TASK. Where does "letter" occur in the listing? Copy every line that holds it.

RECORDS PROVIDED.
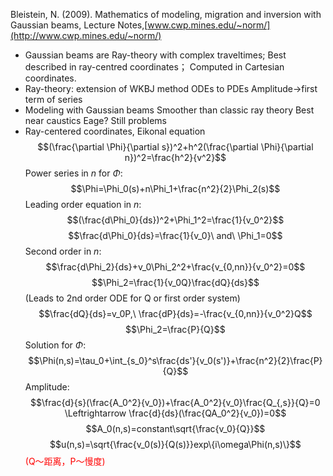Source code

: Bleistein, N. (2009). Mathematics of modeling, migration and inversion with
Gaussian beams, Lecture Notes,[www.cwp.mines.edu/~norm/](http://www.cwp.mines.edu/~norm/)
+ Gaussian beams are
    Ray-theory with complex traveltimes;
    Best described in ray-centred coordinates；
    Computed in Cartesian coordinates.
+ Ray-theory: extension of WKBJ method
        ODEs to PDEs
        Amplitude$\to$first term of series
+ Modeling with Gaussian beams
  Smoother than classic ray theory
  Best near caustics
  Eage? Still problems
+ Ray-centered coordinates, Eikonal equation
$$(\frac{\partial \Phi}{\partial s})^2+h^2(\frac{\partial \Phi}{\partial n})^2=\frac{h^2}{v^2}$$
Power series in $n$ for $\Phi$:
$$\Phi=\Phi_0(s)+n\Phi_1+\frac{n^2}{2}\Phi_2(s)$$
Leading order equation in $n$:
$$(\frac{d\Phi_0}{ds})^2+\Phi_1^2=\frac{1}{v_0^2}$$
$$\frac{d\Phi_0}{ds}=\frac{1}{v_0}\ and\ \Phi_1=0$$
Second order in $n$:
$$\frac{d\Phi_2}{ds}+v_0\Phi_2^2+\frac{v_{0,nn}}{v_0^2}=0$$
$$\Phi_2=\frac{1}{v_0Q}\frac{dQ}{ds}$$
(Leads to 2nd order ODE for Q or first order system)
$$\frac{dQ}{ds}=v_0P,\ \frac{dP}{ds}=-\frac{v_{0,nn}}{v_0^2}Q$$
$$\Phi_2=\frac{P}{Q}$$
Solution for $\Phi$:
$$\Phi(n,s)=\tau_0+\int_{s_0}^s\frac{ds'}{v_0(s')}+\frac{n^2}{2}\frac{P}{Q}$$
Amplitude:
$$\frac{d}{s}(\frac{A_0^2}{v_0})+\frac{A_0^2}{v_0}\frac{Q_{,s}}{Q}=0 \Leftrightarrow \frac{d}{ds}(\frac{QA_0^2}{v_0})=0$$
$$A_0(n,s)=constant\sqrt{\frac{v_0}{Q}}$$
$$u(n,s)=\sqrt{\frac{v_0(s)}{Q(s)}}exp\{i\omega\Phi(n,s)\}$$
<font color=red>(Q～距离，P～慢度)</font>
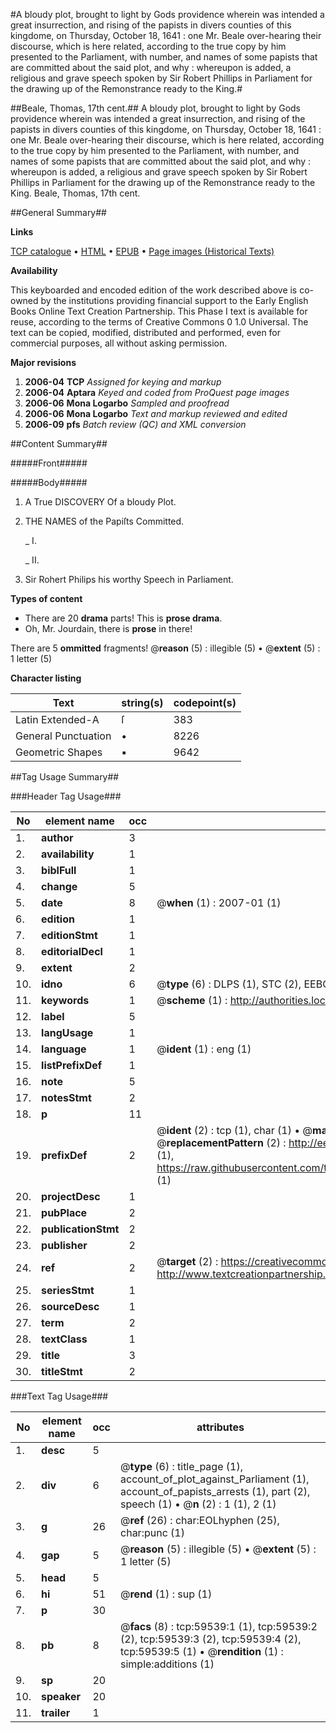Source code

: #A bloudy plot, brought to light by Gods providence wherein was intended a great insurrection, and rising of the papists in divers counties of this kingdome, on Thursday, October 18, 1641 : one Mr. Beale over-hearing their discourse, which is here related, according to the true copy by him presented to the Parliament, with number, and names of some papists that are committed about the said plot, and why : whereupon is added, a religious and grave speech spoken by Sir Robert Phillips in Parliament for the drawing up of the Remonstrance ready to the King.#

##Beale, Thomas, 17th cent.##
A bloudy plot, brought to light by Gods providence wherein was intended a great insurrection, and rising of the papists in divers counties of this kingdome, on Thursday, October 18, 1641 : one Mr. Beale over-hearing their discourse, which is here related, according to the true copy by him presented to the Parliament, with number, and names of some papists that are committed about the said plot, and why : whereupon is added, a religious and grave speech spoken by Sir Robert Phillips in Parliament for the drawing up of the Remonstrance ready to the King.
Beale, Thomas, 17th cent.

##General Summary##

**Links**

[TCP catalogue](http://www.ota.ox.ac.uk/tcp/)  • 
[HTML](http://tei.it.ox.ac.uk/tcp/Texts-HTML/free/A27/A27155.html)  • 
[EPUB](http://tei.it.ox.ac.uk/tcp/Texts-EPUB/free/A27/A27155.epub) • 
[Page images (Historical Texts)](https://data.historicaltexts.jisc.ac.uk/view?pubId=eebo-12325520e&pageId=eebo-12325520e-59539-1)

**Availability**

This keyboarded and encoded edition of the
	       work described above is co-owned by the institutions
	       providing financial support to the Early English Books
	       Online Text Creation Partnership. This Phase I text is
	       available for reuse, according to the terms of Creative
	       Commons 0 1.0 Universal. The text can be copied,
	       modified, distributed and performed, even for
	       commercial purposes, all without asking permission.

**Major revisions**

1. __2006-04__ __TCP__ *Assigned for keying and markup*
1. __2006-04__ __Aptara__ *Keyed and coded from ProQuest page images*
1. __2006-06__ __Mona Logarbo__ *Sampled and proofread*
1. __2006-06__ __Mona Logarbo__ *Text and markup reviewed and edited*
1. __2006-09__ __pfs__ *Batch review (QC) and XML conversion*

##Content Summary##

#####Front#####

#####Body#####

1. A True
DISCOVERY
Of a bloudy Plot.

1. THE
NAMES of the Papiſts
Committed.

    _ I.

    _ II.

1. Sir Rohert Philips his worthy Speech in Parliament.

**Types of content**

  * There are 20 **drama** parts! This is **prose drama**.
  * Oh, Mr. Jourdain, there is **prose** in there!

There are 5 **ommitted** fragments! 
 @__reason__ (5) : illegible (5)  •  @__extent__ (5) : 1 letter (5)

**Character listing**


|Text|string(s)|codepoint(s)|
|---|---|---|
|Latin Extended-A|ſ|383|
|General Punctuation|•|8226|
|Geometric Shapes|▪|9642|

##Tag Usage Summary##

###Header Tag Usage###

|No|element name|occ|attributes|
|---|---|---|---|
|1.|__author__|3||
|2.|__availability__|1||
|3.|__biblFull__|1||
|4.|__change__|5||
|5.|__date__|8| @__when__ (1) : 2007-01 (1)|
|6.|__edition__|1||
|7.|__editionStmt__|1||
|8.|__editorialDecl__|1||
|9.|__extent__|2||
|10.|__idno__|6| @__type__ (6) : DLPS (1), STC (2), EEBO-CITATION (1), OCLC (1), VID (1)|
|11.|__keywords__|1| @__scheme__ (1) : http://authorities.loc.gov/ (1)|
|12.|__label__|5||
|13.|__langUsage__|1||
|14.|__language__|1| @__ident__ (1) : eng (1)|
|15.|__listPrefixDef__|1||
|16.|__note__|5||
|17.|__notesStmt__|2||
|18.|__p__|11||
|19.|__prefixDef__|2| @__ident__ (2) : tcp (1), char (1)  •  @__matchPattern__ (2) : ([0-9\-]+):([0-9IVX]+) (1), (.+) (1)  •  @__replacementPattern__ (2) : http://eebo.chadwyck.com/downloadtiff?vid=$1&page=$2 (1), https://raw.githubusercontent.com/textcreationpartnership/Texts/master/tcpchars.xml#$1 (1)|
|20.|__projectDesc__|1||
|21.|__pubPlace__|2||
|22.|__publicationStmt__|2||
|23.|__publisher__|2||
|24.|__ref__|2| @__target__ (2) : https://creativecommons.org/publicdomain/zero/1.0/ (1), http://www.textcreationpartnership.org/docs/. (1)|
|25.|__seriesStmt__|1||
|26.|__sourceDesc__|1||
|27.|__term__|2||
|28.|__textClass__|1||
|29.|__title__|3||
|30.|__titleStmt__|2||


###Text Tag Usage###

|No|element name|occ|attributes|
|---|---|---|---|
|1.|__desc__|5||
|2.|__div__|6| @__type__ (6) : title_page (1), account_of_plot_against_Parliament (1), account_of_papists_arrests (1), part (2), speech (1)  •  @__n__ (2) : 1 (1), 2 (1)|
|3.|__g__|26| @__ref__ (26) : char:EOLhyphen (25), char:punc (1)|
|4.|__gap__|5| @__reason__ (5) : illegible (5)  •  @__extent__ (5) : 1 letter (5)|
|5.|__head__|5||
|6.|__hi__|51| @__rend__ (1) : sup (1)|
|7.|__p__|30||
|8.|__pb__|8| @__facs__ (8) : tcp:59539:1 (1), tcp:59539:2 (2), tcp:59539:3 (2), tcp:59539:4 (2), tcp:59539:5 (1)  •  @__rendition__ (1) : simple:additions (1)|
|9.|__sp__|20||
|10.|__speaker__|20||
|11.|__trailer__|1||
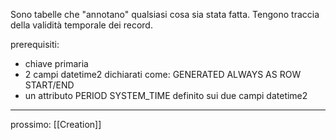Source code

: Sono tabelle che "annotano" qualsiasi cosa sia stata fatta.
Tengono traccia della validità temporale dei record.

prerequisiti:
- chiave primaria
- 2 campi datetime2 dichiarati come: GENERATED ALWAYS AS ROW START/END
- un attributo PERIOD SYSTEM_TIME definito sui due campi datetime2

---
prossimo: [[Creation]]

TASK OUTPUT.
 @__reason__ (5) : illegible (5)  •  @__extent__ (5) : 1 letter (5)
|4.|__gap__|5| @__reason__ (5) : illegible (5)  •  @__extent__ (5) : 1 letter (5)|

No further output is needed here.